(Stored records)

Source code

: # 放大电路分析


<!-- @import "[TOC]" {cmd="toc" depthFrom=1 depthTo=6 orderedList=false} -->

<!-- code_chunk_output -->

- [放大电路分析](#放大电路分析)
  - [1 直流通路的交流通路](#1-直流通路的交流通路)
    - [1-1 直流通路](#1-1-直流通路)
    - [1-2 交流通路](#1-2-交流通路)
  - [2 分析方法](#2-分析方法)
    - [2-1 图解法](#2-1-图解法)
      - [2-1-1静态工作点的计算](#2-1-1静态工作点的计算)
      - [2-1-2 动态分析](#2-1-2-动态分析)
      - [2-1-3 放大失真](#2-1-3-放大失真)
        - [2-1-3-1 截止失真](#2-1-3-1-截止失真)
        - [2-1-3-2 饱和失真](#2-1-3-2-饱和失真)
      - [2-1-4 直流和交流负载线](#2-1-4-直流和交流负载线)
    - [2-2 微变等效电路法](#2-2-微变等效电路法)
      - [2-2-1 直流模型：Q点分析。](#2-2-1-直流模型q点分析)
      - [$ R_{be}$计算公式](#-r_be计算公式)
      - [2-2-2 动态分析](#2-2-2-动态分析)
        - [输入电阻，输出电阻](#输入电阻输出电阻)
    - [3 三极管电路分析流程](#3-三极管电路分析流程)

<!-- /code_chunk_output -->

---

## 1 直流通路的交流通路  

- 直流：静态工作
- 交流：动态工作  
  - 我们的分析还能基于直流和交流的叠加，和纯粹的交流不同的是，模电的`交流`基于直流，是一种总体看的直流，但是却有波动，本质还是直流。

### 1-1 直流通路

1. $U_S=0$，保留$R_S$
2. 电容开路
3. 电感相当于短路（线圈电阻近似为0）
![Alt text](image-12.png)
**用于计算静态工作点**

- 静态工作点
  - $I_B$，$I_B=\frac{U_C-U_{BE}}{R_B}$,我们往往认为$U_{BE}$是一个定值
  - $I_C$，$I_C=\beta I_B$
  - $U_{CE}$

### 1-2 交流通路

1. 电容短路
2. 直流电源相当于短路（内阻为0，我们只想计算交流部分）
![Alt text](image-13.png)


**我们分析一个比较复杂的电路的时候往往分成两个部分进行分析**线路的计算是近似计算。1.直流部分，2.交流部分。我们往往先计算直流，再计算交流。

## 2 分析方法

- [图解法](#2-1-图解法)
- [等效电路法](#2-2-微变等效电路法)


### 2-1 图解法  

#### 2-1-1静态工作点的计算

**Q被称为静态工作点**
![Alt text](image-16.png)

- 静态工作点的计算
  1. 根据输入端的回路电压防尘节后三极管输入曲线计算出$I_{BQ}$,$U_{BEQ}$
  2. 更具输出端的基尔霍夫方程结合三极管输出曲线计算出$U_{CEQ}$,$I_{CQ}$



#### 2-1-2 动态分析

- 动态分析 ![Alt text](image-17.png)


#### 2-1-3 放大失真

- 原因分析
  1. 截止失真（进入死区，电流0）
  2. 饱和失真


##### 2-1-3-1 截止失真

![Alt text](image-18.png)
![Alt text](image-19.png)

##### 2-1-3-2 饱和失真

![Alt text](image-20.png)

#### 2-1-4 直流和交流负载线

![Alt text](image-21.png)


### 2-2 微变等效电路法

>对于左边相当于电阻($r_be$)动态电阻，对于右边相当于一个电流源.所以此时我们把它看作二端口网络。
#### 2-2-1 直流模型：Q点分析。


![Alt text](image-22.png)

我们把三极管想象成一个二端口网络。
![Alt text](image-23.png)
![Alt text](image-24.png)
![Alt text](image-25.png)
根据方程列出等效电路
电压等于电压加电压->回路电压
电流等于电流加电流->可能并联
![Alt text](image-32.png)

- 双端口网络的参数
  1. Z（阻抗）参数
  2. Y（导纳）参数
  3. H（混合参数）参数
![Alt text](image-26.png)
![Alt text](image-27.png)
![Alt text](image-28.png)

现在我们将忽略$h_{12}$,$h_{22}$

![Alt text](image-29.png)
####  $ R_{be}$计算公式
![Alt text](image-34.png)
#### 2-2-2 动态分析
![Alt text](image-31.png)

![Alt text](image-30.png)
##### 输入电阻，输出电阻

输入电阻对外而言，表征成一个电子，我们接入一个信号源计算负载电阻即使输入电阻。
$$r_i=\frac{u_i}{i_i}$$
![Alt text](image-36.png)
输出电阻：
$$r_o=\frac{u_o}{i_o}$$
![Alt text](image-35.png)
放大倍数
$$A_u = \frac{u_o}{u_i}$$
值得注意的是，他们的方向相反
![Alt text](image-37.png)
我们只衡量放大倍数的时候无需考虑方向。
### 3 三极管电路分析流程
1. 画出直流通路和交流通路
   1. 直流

### TASK PROMPT
Retrieve all lines from the data that contain the string "frac".

### RESULT OF THIS TASK
  - $I_B$，$I_B=\frac{U_C-U_{BE}}{R_B}$,我们往往认为$U_{BE}$是一个定值
$$r_i=\frac{u_i}{i_i}$$
$$r_o=\frac{u_o}{i_o}$$
$$A_u = \frac{u_o}{u_i}$$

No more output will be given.